◆ **THE TASK**:
From the first line of the data down to the line bearing "<!--excerpt-ends-->", output every line exactly and include no pictures.

Saved data entries
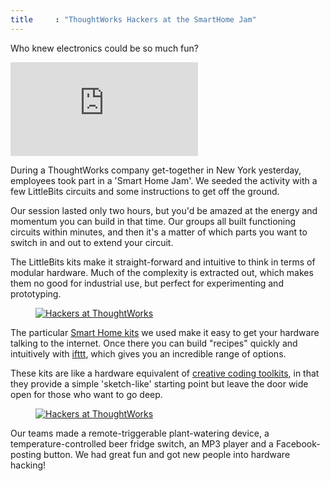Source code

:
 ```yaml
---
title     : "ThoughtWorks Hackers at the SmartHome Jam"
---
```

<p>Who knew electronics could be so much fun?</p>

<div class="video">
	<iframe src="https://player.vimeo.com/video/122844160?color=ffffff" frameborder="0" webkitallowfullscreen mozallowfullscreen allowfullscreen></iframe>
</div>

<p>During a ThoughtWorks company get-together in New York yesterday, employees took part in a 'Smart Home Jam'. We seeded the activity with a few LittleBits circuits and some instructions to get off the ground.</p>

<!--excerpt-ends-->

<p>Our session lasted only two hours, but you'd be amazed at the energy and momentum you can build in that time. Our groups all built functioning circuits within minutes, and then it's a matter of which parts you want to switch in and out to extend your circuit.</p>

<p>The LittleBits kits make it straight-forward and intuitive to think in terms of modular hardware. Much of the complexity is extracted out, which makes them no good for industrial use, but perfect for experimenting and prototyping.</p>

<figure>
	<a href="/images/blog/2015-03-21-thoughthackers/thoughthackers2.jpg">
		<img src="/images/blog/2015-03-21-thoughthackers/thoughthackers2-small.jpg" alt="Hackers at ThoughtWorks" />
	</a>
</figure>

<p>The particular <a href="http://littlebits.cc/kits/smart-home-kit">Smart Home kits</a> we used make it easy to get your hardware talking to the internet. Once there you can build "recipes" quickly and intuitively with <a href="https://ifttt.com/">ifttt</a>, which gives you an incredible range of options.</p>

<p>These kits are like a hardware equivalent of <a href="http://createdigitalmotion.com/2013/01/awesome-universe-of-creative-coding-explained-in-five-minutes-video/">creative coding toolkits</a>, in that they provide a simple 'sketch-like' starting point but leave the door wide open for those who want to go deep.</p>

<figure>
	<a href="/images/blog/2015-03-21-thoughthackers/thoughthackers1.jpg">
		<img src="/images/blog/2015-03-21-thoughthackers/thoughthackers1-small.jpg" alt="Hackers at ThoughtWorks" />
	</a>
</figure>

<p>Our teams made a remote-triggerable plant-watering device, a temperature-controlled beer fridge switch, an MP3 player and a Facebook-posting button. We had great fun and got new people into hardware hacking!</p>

◆ **SOLUTION FOR THIS PROBLEM**:
Source code

:
 ```yaml
---
title     : "ThoughtWorks Hackers at the SmartHome Jam"
---
```

<p>Who knew electronics could be so much fun?</p>

<div class="video">
	<iframe src="https://player.vimeo.com/video/122844160?color=ffffff" frameborder="0" webkitallowfullscreen mozallowfullscreen allowfullscreen></iframe>
</div>

<p>During a ThoughtWorks company get-together in New York yesterday, employees took part in a 'Smart Home Jam'. We seeded the activity with a few LittleBits circuits and some instructions to get off the ground.</p>

<!--excerpt-ends-->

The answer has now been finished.